(Material to process)

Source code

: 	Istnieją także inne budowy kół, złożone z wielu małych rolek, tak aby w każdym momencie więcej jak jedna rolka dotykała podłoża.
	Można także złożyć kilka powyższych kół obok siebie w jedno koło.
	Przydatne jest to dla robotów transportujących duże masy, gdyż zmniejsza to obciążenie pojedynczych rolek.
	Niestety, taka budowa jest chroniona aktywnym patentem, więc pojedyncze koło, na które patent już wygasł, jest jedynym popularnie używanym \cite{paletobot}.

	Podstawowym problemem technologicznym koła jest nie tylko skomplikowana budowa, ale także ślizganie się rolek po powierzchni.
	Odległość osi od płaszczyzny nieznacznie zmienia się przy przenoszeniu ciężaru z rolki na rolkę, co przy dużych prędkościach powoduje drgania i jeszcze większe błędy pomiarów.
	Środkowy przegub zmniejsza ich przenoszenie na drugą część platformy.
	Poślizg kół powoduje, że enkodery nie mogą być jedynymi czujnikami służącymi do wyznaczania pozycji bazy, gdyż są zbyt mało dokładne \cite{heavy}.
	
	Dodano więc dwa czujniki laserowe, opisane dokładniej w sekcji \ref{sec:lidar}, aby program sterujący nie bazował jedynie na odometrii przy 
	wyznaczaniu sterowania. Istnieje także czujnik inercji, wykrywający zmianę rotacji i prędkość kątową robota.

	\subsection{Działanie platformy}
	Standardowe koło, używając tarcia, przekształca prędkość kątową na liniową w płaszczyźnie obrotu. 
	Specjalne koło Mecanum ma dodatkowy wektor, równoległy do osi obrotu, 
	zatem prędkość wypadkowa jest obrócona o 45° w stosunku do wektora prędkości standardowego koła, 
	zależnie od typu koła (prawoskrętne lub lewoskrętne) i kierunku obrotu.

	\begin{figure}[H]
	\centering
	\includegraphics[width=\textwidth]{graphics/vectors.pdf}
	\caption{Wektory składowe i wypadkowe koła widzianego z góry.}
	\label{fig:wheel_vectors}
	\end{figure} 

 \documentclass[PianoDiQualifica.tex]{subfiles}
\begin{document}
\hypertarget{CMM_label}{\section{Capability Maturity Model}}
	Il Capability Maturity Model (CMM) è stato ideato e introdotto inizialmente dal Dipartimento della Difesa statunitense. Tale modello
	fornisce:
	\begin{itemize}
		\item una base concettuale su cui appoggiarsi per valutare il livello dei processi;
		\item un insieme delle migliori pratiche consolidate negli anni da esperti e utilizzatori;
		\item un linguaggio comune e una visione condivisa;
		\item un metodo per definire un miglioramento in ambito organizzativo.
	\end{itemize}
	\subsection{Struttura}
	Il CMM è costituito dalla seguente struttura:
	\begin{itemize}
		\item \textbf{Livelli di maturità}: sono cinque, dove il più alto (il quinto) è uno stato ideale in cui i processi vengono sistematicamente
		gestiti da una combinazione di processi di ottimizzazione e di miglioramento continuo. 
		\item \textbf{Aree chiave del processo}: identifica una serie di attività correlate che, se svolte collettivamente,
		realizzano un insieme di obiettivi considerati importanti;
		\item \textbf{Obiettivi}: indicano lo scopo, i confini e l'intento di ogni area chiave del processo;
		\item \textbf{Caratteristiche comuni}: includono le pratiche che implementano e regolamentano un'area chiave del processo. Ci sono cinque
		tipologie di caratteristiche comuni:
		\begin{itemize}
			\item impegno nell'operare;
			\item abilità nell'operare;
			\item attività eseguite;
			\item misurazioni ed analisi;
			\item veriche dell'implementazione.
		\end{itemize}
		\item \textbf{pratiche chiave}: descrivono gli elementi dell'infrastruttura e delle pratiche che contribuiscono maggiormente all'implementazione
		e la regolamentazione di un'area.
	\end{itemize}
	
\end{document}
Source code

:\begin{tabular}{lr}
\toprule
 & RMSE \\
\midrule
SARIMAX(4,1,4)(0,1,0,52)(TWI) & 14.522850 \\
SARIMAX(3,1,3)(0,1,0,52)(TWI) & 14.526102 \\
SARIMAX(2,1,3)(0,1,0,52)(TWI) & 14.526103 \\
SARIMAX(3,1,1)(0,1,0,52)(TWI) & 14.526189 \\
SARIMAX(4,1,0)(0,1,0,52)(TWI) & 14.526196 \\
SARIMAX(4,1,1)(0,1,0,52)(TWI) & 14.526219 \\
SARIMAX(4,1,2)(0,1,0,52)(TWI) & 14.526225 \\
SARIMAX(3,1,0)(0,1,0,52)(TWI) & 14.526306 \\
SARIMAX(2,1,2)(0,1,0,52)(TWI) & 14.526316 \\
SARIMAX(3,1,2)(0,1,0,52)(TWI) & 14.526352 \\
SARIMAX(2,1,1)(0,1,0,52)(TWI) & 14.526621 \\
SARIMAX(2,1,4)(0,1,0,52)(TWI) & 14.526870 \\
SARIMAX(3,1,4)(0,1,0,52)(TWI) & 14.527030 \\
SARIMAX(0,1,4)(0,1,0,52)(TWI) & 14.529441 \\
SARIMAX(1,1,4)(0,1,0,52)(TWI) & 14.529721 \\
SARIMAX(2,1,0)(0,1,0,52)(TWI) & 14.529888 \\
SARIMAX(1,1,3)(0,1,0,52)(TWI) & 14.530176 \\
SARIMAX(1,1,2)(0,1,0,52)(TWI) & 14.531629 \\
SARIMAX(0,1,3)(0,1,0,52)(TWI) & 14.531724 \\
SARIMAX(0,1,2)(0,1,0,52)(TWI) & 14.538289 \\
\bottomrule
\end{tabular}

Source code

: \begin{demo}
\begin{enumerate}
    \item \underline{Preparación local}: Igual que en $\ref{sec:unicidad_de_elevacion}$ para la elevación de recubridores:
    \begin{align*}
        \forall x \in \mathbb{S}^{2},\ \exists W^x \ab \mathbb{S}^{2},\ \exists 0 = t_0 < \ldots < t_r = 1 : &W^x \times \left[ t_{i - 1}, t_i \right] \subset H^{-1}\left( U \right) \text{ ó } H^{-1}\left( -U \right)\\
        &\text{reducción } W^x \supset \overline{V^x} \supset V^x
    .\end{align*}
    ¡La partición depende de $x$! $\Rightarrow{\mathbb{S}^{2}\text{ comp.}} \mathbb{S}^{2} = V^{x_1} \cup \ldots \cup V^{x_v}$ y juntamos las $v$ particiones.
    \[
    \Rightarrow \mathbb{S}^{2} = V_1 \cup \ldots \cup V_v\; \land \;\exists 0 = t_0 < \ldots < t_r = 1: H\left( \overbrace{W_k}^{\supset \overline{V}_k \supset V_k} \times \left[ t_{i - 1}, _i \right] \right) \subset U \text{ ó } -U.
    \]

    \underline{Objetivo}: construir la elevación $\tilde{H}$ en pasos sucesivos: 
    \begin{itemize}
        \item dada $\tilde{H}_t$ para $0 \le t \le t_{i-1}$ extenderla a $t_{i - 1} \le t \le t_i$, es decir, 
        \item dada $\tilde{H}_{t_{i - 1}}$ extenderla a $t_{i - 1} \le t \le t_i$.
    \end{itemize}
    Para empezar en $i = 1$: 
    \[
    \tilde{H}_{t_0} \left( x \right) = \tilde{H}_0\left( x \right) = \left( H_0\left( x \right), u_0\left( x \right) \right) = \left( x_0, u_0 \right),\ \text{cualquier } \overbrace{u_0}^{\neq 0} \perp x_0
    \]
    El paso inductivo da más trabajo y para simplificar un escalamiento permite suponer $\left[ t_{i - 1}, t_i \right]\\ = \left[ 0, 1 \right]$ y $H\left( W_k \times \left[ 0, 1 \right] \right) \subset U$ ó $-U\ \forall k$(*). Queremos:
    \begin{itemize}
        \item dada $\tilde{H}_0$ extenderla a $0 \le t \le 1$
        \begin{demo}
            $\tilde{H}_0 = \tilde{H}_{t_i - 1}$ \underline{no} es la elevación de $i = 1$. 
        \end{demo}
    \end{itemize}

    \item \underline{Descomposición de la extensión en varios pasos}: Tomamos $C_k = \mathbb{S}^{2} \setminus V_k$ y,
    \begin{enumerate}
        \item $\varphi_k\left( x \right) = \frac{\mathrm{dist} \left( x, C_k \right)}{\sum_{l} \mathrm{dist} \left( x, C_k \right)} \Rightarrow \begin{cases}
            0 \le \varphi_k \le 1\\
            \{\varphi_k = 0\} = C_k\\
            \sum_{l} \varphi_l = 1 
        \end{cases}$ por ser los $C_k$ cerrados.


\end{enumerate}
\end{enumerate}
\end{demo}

(End Material to process)

● Requirement: Write down again the exact lines running from the beginning of the data to the line containing "Przydatne jest to", with both ends included.

● Result for this task:
Source code

: 	Istnieją także inne budowy kół, złożone z wielu małych rolek, tak aby w każdym momencie więcej jak jedna rolka dotykała podłoża.
	Można także złożyć kilka powyższych kół obok siebie w jedno koło.
	Przydatne jest to dla robotów transportujących duże masy, gdyż zmniejsza to obciążenie pojedynczych rolek.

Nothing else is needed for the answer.